Background: Helicobacter pylori infection in humans is a major risk factor for peptic ulcer, but studies on the relation between H. pylori infection and gastric pathology are limited due to a deficiency of convenient animal models resembling this infection in humans.
Methods: We studied the effects of inoculation of conventional BALB/c mice with CagA and VacA positive (type I) H. pylori or CagA and VacA negative H. pylori (type II) strains on gastric secretion and healing of chronic acetic acid-induced ulcers in mouse stomachs. The ulcer area, gastric blood flow, plasma interleukin (IL)-1beta and IL-12, as well as plasma gastrin and gastric luminal somatostatin were determined. Gastric mucosal biopsy samples were also taken for assessment of the presence of viable H. pylori using a rapid urease test, H. pylori-culture and the RT-PCR analysis of the signal for H. pylori CagA.

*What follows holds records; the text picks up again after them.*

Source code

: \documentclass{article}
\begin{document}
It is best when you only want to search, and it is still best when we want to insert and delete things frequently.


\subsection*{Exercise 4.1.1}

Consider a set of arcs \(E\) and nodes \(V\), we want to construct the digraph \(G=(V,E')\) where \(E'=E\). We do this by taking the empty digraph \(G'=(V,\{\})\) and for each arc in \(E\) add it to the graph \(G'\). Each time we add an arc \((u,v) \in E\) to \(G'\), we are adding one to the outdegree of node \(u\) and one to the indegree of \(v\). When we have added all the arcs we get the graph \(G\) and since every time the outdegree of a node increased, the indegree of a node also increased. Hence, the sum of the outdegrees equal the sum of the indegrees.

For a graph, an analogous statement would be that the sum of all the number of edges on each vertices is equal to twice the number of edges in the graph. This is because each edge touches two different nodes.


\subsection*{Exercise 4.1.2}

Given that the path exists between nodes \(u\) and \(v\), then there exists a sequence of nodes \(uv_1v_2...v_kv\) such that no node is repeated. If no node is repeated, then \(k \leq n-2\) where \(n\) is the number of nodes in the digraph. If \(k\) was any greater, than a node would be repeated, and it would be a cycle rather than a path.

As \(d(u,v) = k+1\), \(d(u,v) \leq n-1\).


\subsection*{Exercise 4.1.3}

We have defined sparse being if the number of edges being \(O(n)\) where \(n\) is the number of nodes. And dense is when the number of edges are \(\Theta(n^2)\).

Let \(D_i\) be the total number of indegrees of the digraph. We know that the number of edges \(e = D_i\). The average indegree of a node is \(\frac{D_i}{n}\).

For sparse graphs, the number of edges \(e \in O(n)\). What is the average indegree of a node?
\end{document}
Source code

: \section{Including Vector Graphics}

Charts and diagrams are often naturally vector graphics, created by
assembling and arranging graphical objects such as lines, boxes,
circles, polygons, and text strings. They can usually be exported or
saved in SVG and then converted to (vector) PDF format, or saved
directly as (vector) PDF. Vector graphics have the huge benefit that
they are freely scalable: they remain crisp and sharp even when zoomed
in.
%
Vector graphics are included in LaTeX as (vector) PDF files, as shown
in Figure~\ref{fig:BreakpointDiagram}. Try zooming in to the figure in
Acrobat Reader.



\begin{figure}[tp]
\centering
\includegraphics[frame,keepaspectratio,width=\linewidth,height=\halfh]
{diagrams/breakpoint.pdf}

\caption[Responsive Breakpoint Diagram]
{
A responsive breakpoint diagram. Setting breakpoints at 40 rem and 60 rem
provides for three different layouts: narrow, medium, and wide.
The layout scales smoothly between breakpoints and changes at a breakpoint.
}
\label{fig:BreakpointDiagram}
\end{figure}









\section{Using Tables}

Results: Gastric acid and pepsin secretion was reduced by over 50% immediately after H. pylori inoculation and accompanied by a significant increment in plasma gastrin and fall in gastric luminal somatostatin content observed over all test days, particularly in mice infected with type I H. pylori. The area of ulcers in vehicle-treated controls decreased significantly starting from day 2 after ulcer induction and then continued to decline for a further 14 days to heal almost completely after 28 days. In contrast, the ulcers were present until day 28 in all mice infected with type I or type II H. pylori strains, being significantly larger, especially with type I H. pylori infection. The gastric blood flow at the ulcer margin and ulcer crater in vehicle-treated mice gradually increased with decreasing ulcer size, after 14 and 28 days reaching a value which was not significantly different from that in vehicle-administered mice. In contrast, the gastric blood flow in type I H. pylori and, to a lesser extent, in type II H. pylori infected mice was significantly lower than in vehicle controls, both at the margin and at the crater of ulcers at all tested days. Histological changes such as oedema or congestion of surface epithelium were found after 7 days whereas mucosal inflammatory infiltration appeared after 14 days with a further increase after 28 days, especially in type I H. pylori and to a lesser extent in type II H. pylori infected mice. Plasma IL-1beta and IL-12 were significantly elevated at all tested days of ulcer healing and their increments were significantly higher in type I than in type II H. pylori infection.
Conclusions: Conventional mice with gastric ulcers can be successfully infected by both toxigenic and nontoxigenic H. pylori strains, and this infection causes an immediate suppression of gastric secretion and markedly delays the healing of ulcers due to the fall in mucosal microcirculation in the ulcer region, cytokine release and an impairment in the gastrin-somatostatin link that appears to be independent of gastritis and more pronounced with infection of toxigenic than nontoxigenic strains.